Poi che spiegat’ho l’ali al bel desio,
quanto più sott’il piè l’aria mi scorgo,
più le veloci penne al vento porgo:
e spreggio il mondo, e vers’il ciel m’invio.

Né del figliuol di Dedalo il fin rio
fa che giù pieghi, anzi via più risorgo;
ch’i’ cadrò morto a terra ben m’accorgo:
ma qual vita pareggia al morir mio?

La voce del mio cor per l’aria sento:
“Ove mi porti, temerario? china,
che raro è senza duol tropp’ardimento”;

“Non temer,” respond’io, “l’alta ruina.
Fendi sicur le nubi, e muor contento:
s’il ciel sì illustre morte ne destina”.

Now that I have given wings to that beautiful Desire,
The more I see the air under my feet,
The more I set my speedy feathers to the wind,
With contempt for the world, I move towards the Heavens.

Nor does the cruel plight of Daedalus’s son
Bring me down; in fact, I climb higher,
Knowing with certainty that in the end I shall fall dead to earth:
But what life bears measure to this death?

The air rings with the voice of my heart:
“Where do you take me, fearful one? Bow down,
For rarely does great ardor go unaccompanied by pain;”

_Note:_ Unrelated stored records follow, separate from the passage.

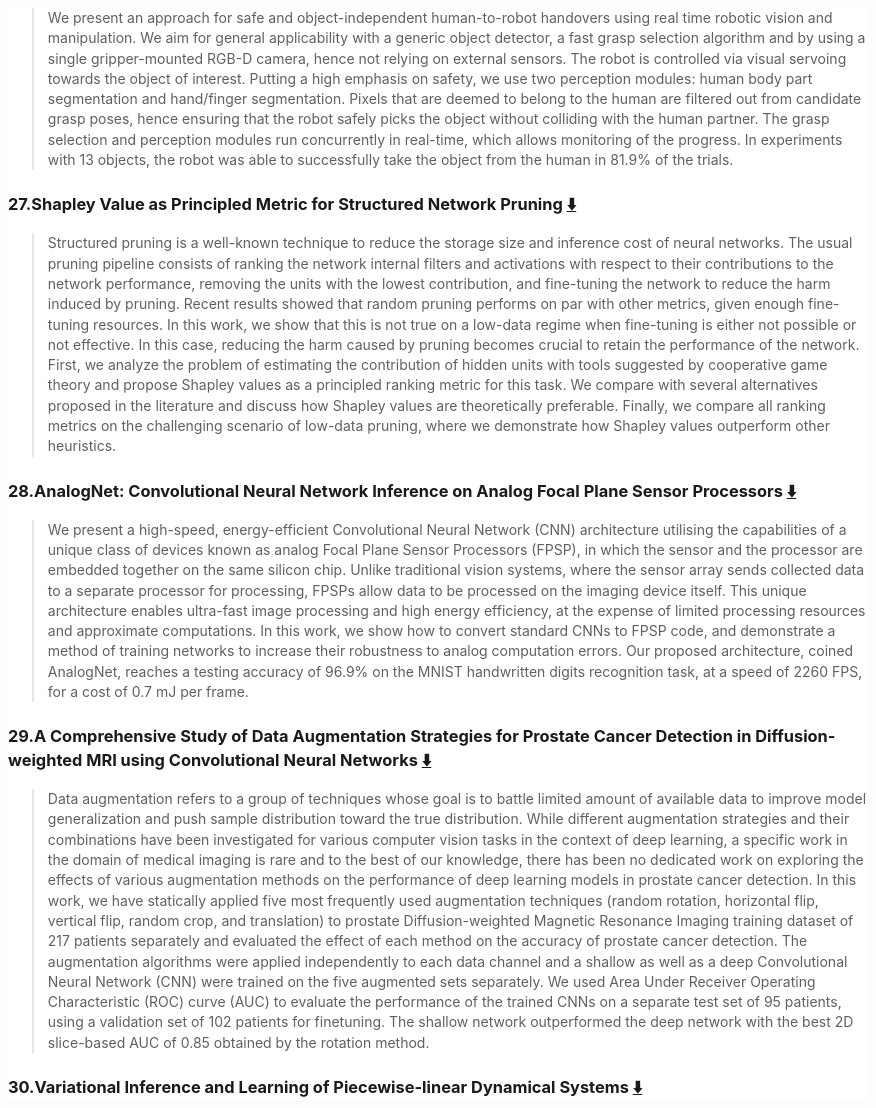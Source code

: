 >  We present an approach for safe and object-independent human-to-robot handovers using real time robotic vision and manipulation. We aim for general applicability with a generic object detector, a fast grasp selection algorithm and by using a single gripper-mounted RGB-D camera, hence not relying on external sensors. The robot is controlled via visual servoing towards the object of interest. Putting a high emphasis on safety, we use two perception modules: human body part segmentation and hand/finger segmentation. Pixels that are deemed to belong to the human are filtered out from candidate grasp poses, hence ensuring that the robot safely picks the object without colliding with the human partner. The grasp selection and perception modules run concurrently in real-time, which allows monitoring of the progress. In experiments with 13 objects, the robot was able to successfully take the object from the human in 81.9% of the trials.      
### 27.Shapley Value as Principled Metric for Structured Network Pruning  [ :arrow_down: ](https://arxiv.org/pdf/2006.01795.pdf)
>  Structured pruning is a well-known technique to reduce the storage size and inference cost of neural networks. The usual pruning pipeline consists of ranking the network internal filters and activations with respect to their contributions to the network performance, removing the units with the lowest contribution, and fine-tuning the network to reduce the harm induced by pruning. Recent results showed that random pruning performs on par with other metrics, given enough fine-tuning resources. In this work, we show that this is not true on a low-data regime when fine-tuning is either not possible or not effective. In this case, reducing the harm caused by pruning becomes crucial to retain the performance of the network. First, we analyze the problem of estimating the contribution of hidden units with tools suggested by cooperative game theory and propose Shapley values as a principled ranking metric for this task. We compare with several alternatives proposed in the literature and discuss how Shapley values are theoretically preferable. Finally, we compare all ranking metrics on the challenging scenario of low-data pruning, where we demonstrate how Shapley values outperform other heuristics.      
### 28.AnalogNet: Convolutional Neural Network Inference on Analog Focal Plane Sensor Processors  [ :arrow_down: ](https://arxiv.org/pdf/2006.01765.pdf)
>  We present a high-speed, energy-efficient Convolutional Neural Network (CNN) architecture utilising the capabilities of a unique class of devices known as analog Focal Plane Sensor Processors (FPSP), in which the sensor and the processor are embedded together on the same silicon chip. Unlike traditional vision systems, where the sensor array sends collected data to a separate processor for processing, FPSPs allow data to be processed on the imaging device itself. This unique architecture enables ultra-fast image processing and high energy efficiency, at the expense of limited processing resources and approximate computations. In this work, we show how to convert standard CNNs to FPSP code, and demonstrate a method of training networks to increase their robustness to analog computation errors. Our proposed architecture, coined AnalogNet, reaches a testing accuracy of 96.9% on the MNIST handwritten digits recognition task, at a speed of 2260 FPS, for a cost of 0.7 mJ per frame.      
### 29.A Comprehensive Study of Data Augmentation Strategies for Prostate Cancer Detection in Diffusion-weighted MRI using Convolutional Neural Networks  [ :arrow_down: ](https://arxiv.org/pdf/2006.01693.pdf)
>  Data augmentation refers to a group of techniques whose goal is to battle limited amount of available data to improve model generalization and push sample distribution toward the true distribution. While different augmentation strategies and their combinations have been investigated for various computer vision tasks in the context of deep learning, a specific work in the domain of medical imaging is rare and to the best of our knowledge, there has been no dedicated work on exploring the effects of various augmentation methods on the performance of deep learning models in prostate cancer detection. In this work, we have statically applied five most frequently used augmentation techniques (random rotation, horizontal flip, vertical flip, random crop, and translation) to prostate Diffusion-weighted Magnetic Resonance Imaging training dataset of 217 patients separately and evaluated the effect of each method on the accuracy of prostate cancer detection. The augmentation algorithms were applied independently to each data channel and a shallow as well as a deep Convolutional Neural Network (CNN) were trained on the five augmented sets separately. We used Area Under Receiver Operating Characteristic (ROC) curve (AUC) to evaluate the performance of the trained CNNs on a separate test set of 95 patients, using a validation set of 102 patients for finetuning. The shallow network outperformed the deep network with the best 2D slice-based AUC of 0.85 obtained by the rotation method.      
### 30.Variational Inference and Learning of Piecewise-linear Dynamical Systems  [ :arrow_down: ](https://arxiv.org/pdf/2006.01668.pdf)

“Do not fear ruin on high,” I answer,
“Part the clouds with certainty and die content:
If the heavens portend us a death so illustrious.”

Luigi Tansillo, Sonetto II: Poi che spiegat’ho (ca. 1550) in Poesie liriche edite ed inedite di Luigi Tansillo, pp. 214-17 (F. Fiorentino ed. 1888) (S.H. transl., another translation, by Lorna de’ Lucchi, can be found here) quoted by Giordano Bruno in Argomento del nolano sopra gli eroici furiosi (1585)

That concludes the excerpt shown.